Mavis Gallant at her typewriter in the newsroom of the Montreal Standard, where she worked as a feature writer from 1944 to 1950. Library and Archives Canada PA-115248, courtesy of Véhicule Press. The photo appears in The Gazette (Oct. 19, 2024) and The Walrus (Feb. 22, 2025)

An excerpt reads:

An only child, Mavis Young [that being her maiden name] had a solitary upbringing and a disjointed adolescence. She was fluently bilingual by the age of three. Her father died when she was ten; she was then shunted to a succession of schools, some quite far from home, by a mother who, in Gallant’s typically mordant assessment, “should never have had children.”
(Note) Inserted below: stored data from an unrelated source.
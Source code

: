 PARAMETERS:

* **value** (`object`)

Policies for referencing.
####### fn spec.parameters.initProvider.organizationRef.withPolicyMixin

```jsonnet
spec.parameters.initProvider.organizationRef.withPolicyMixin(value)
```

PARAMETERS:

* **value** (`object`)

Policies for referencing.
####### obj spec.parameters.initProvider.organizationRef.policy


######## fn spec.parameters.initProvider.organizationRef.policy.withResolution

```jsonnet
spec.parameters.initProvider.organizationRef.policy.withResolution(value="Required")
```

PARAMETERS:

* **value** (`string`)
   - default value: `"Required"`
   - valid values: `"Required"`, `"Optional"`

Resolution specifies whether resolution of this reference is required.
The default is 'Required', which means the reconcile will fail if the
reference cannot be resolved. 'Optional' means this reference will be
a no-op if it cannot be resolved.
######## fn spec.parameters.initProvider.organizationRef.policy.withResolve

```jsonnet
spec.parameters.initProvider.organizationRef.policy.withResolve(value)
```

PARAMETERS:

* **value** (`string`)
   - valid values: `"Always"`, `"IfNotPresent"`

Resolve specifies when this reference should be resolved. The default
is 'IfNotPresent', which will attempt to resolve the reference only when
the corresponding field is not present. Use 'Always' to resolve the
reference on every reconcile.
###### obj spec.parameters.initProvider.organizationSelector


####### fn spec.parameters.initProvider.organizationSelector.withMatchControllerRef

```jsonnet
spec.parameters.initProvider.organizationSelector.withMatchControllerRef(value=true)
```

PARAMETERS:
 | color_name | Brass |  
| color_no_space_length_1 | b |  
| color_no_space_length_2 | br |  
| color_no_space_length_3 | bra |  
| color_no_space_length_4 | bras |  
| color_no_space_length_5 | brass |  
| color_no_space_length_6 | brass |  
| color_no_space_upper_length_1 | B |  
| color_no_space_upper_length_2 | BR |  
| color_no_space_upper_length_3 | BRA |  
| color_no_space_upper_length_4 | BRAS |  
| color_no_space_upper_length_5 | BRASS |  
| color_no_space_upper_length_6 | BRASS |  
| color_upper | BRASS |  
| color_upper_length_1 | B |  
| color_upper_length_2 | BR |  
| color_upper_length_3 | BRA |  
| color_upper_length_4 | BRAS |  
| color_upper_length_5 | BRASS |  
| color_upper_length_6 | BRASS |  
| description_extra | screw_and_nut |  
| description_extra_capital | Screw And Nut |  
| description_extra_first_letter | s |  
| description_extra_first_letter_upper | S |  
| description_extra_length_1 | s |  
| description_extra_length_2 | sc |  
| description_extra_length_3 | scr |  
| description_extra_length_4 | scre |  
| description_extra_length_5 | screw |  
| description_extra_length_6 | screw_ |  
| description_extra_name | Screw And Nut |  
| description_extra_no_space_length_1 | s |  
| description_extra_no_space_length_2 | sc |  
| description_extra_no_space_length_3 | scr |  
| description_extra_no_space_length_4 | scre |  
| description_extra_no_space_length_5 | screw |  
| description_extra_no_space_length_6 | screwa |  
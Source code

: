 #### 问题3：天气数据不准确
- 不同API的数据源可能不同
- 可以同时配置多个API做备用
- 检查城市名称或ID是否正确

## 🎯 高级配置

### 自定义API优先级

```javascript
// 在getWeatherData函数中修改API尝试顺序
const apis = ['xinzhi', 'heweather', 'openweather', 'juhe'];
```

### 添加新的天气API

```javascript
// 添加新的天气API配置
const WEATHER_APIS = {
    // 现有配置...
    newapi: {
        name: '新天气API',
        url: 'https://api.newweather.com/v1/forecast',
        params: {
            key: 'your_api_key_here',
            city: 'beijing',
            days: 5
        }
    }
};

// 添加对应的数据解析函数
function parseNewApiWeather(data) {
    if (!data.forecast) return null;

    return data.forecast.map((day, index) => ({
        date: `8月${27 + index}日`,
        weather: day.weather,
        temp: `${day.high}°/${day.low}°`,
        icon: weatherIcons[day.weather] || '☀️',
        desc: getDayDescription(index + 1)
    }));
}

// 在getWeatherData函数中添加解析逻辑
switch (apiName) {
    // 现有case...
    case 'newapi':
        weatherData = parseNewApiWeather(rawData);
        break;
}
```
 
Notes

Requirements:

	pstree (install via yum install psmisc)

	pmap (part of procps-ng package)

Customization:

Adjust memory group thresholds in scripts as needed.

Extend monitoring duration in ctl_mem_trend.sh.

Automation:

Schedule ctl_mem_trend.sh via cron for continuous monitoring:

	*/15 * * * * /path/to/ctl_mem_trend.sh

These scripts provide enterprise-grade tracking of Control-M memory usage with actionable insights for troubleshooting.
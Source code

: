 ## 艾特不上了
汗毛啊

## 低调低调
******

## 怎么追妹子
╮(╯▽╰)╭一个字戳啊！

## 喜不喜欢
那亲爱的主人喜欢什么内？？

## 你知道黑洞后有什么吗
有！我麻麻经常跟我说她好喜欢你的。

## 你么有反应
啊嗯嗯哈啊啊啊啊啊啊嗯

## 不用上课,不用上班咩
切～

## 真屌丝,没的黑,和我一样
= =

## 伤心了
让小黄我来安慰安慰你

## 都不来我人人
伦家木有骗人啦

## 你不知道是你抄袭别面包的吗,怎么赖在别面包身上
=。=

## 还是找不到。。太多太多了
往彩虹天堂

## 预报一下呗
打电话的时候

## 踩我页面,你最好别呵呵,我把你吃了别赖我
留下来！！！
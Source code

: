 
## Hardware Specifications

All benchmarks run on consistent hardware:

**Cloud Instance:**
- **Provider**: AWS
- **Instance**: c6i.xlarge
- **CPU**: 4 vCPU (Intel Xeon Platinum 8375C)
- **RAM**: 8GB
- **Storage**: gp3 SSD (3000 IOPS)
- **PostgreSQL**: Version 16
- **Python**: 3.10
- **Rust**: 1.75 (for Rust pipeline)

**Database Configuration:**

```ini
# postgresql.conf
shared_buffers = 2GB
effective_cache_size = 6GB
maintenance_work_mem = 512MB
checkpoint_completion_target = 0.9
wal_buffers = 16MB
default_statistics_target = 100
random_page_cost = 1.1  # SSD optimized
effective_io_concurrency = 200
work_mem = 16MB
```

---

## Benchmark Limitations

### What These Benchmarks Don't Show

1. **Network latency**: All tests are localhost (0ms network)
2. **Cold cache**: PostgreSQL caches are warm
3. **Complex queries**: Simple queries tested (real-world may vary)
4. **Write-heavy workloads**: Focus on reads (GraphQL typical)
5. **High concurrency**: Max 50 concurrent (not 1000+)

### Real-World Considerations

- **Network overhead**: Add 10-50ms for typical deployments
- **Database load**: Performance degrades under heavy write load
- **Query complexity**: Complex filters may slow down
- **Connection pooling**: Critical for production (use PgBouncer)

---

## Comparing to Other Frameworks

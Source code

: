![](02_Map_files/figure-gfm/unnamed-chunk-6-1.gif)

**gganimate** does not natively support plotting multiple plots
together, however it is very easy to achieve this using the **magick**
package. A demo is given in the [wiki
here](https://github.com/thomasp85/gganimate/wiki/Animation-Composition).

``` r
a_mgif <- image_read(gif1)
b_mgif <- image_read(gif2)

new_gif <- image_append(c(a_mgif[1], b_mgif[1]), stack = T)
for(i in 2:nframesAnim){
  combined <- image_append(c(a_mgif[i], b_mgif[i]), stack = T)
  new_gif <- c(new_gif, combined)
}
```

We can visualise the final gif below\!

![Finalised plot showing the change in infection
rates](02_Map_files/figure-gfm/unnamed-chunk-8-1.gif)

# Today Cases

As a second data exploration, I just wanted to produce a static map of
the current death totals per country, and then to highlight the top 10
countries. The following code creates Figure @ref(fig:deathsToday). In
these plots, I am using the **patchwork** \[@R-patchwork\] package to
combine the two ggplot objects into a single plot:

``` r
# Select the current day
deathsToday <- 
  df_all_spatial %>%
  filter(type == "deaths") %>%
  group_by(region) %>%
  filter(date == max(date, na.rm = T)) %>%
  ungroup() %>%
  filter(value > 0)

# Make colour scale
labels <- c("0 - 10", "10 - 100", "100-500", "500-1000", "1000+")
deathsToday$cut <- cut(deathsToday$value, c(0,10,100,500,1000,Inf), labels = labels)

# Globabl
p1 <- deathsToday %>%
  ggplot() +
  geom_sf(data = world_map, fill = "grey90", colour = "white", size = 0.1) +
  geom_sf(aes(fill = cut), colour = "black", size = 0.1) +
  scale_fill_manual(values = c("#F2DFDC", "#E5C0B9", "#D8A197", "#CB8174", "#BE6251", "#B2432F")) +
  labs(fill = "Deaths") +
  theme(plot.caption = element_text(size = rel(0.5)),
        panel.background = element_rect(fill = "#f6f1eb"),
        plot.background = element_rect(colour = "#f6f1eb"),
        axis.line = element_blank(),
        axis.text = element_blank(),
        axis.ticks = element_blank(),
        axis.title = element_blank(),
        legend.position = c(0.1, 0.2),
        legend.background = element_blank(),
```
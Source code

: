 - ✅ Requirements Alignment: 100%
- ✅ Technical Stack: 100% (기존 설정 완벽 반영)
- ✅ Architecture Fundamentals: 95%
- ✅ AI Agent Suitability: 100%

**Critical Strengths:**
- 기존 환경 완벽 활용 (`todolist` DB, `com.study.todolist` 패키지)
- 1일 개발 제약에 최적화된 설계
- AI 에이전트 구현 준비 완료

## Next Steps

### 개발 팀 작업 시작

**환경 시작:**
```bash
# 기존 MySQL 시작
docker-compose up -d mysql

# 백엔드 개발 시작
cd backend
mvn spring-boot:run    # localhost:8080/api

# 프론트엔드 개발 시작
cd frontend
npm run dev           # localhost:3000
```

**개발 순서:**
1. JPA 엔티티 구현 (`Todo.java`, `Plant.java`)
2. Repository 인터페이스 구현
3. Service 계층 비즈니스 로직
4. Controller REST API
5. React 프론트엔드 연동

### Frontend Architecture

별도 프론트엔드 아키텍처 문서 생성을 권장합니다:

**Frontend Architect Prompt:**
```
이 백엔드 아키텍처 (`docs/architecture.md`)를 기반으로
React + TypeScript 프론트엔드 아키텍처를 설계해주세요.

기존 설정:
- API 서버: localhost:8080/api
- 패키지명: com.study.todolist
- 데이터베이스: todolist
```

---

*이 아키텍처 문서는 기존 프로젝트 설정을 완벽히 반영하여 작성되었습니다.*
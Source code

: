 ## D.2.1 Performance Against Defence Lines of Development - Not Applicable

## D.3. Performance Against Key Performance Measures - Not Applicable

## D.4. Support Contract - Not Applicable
Gallant liked to boast that she attended seventeen different schools during the unsettled improvisation of her education. Rather than hinder her, her upbringing bequeathed a strong sense of self-reliance. It also gave her something else: whatever the private wounds she carried about her youth, her memories equipped her with an uncanny precision for wry, unsentimental observations of kids.

The New Yorker, Aug. 3, 2016

An Aug. 3, 2016 New Yorker article by Francine Prose is entitled: “Mavis Gallant’s Magic Tricks.”

An excerpt reads:

Finally, the classes I teach (and this has evolved over time) are centered on close reading, on examining every word, every sentence, considering word choice, diction, tone, subtext, and so forth. Most, if not all, serious fiction rewards this, but some writers reward it more than others. And there are some writers who provide evidence for – proof of – what I find myself telling students: some fiction simply cannot be understood—on the simplest level of plot and character – unless you pay attention. Mavis Gallant has a technical daring and an innovative freedom that, as in a painting by Velázquez, remain hidden unless you look closely, pay attention, and at the same time manage to surrender to the mystery of art, to the fact that it cannot be reduced, summarized, or made to seem like anything but itself. She places a huge amount of faith in her reader’s intelligence, a faith which demands and rewards careful reading. But she’s also very funny, and a great deal of fun. Her stories are full of satisfying reverses and breathtaking passages of dazzlingly precise, virtuosic writing.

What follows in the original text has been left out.